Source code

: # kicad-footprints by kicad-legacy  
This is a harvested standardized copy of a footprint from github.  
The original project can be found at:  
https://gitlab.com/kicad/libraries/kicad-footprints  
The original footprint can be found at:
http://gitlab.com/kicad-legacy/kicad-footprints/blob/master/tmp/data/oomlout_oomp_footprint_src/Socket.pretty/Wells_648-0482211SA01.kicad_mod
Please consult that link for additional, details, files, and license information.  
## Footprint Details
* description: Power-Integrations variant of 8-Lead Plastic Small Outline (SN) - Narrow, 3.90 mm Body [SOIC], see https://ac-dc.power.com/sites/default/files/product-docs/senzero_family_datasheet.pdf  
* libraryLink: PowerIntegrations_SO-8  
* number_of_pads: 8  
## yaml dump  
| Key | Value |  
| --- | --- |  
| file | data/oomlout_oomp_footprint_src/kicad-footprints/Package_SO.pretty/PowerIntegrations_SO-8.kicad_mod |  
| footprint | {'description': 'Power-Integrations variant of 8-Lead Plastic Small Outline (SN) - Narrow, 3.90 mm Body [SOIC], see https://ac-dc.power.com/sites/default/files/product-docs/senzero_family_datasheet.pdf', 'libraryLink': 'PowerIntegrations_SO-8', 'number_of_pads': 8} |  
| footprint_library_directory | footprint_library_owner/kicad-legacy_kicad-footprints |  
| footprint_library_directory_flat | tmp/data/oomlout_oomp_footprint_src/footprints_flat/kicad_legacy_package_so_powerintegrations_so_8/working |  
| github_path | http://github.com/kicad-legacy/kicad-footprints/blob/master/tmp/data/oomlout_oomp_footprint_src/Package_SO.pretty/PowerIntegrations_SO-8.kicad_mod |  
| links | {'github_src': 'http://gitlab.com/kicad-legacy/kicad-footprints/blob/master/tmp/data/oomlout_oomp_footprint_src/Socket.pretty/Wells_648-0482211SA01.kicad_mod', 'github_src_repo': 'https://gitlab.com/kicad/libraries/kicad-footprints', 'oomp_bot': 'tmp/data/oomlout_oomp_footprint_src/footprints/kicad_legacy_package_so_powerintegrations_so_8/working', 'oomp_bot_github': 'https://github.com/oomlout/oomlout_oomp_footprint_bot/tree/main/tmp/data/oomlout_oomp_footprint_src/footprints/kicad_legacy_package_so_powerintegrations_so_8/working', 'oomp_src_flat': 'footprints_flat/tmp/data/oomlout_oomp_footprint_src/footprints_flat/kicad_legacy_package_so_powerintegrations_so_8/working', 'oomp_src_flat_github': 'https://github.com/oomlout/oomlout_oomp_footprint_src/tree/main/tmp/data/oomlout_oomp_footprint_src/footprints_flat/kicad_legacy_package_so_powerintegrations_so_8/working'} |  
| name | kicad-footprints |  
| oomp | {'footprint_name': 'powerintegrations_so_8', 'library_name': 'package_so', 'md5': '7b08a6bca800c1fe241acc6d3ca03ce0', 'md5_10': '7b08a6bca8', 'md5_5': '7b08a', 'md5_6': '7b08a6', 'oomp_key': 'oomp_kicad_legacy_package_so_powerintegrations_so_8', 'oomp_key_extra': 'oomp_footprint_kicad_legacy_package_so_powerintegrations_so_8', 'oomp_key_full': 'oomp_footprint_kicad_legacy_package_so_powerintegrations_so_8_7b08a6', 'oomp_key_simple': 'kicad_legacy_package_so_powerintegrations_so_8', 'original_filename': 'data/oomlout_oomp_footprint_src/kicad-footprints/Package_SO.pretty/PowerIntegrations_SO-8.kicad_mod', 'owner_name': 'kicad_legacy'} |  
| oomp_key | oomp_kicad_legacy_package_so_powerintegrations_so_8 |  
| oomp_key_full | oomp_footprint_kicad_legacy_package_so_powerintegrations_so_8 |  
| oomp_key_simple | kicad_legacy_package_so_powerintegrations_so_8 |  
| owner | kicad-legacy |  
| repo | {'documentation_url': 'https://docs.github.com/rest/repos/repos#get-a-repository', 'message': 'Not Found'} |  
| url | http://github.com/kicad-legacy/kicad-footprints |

========================

# [Task]
Output the lines from the one holding "owner | kicad-legacy |" to the last line of the material, inclusive, exactly as they appear. Add no others.

# [Response for this exercise]
| owner | kicad-legacy |  
| repo | {'documentation_url': 'https://docs.github.com/rest/repos/repos#get-a-repository', 'message': 'Not Found'} |  
| url | http://github.com/kicad-legacy/kicad-footprints |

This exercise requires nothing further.